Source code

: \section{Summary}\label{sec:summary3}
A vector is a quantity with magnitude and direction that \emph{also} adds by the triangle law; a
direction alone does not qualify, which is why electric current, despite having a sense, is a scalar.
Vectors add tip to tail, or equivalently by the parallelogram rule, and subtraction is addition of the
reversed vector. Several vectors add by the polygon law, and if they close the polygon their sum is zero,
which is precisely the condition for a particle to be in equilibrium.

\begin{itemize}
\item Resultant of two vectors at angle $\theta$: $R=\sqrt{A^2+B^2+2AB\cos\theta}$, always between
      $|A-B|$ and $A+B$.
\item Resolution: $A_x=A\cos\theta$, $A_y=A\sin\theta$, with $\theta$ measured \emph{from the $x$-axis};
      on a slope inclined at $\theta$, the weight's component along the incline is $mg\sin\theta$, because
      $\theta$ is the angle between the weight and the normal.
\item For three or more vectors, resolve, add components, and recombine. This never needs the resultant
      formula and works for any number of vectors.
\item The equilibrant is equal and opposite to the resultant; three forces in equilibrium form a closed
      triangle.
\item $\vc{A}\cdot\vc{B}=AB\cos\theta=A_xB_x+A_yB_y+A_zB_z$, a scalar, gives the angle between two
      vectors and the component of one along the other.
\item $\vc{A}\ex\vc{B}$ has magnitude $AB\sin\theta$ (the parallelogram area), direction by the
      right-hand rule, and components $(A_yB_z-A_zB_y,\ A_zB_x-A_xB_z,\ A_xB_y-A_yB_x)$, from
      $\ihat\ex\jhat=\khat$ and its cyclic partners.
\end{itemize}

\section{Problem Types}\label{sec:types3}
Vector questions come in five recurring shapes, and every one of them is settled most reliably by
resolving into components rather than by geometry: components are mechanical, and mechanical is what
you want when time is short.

===============

> [What this task involves]:
Display each line of the data where "scalar" occurs.

> [Solution to this task]:
direction alone does not qualify, which is why electric current, despite having a sense, is a scalar.
\item $\vc{A}\cdot\vc{B}=AB\cos\theta=A_xB_x+A_yB_y+A_zB_z$, a scalar, gives the angle between two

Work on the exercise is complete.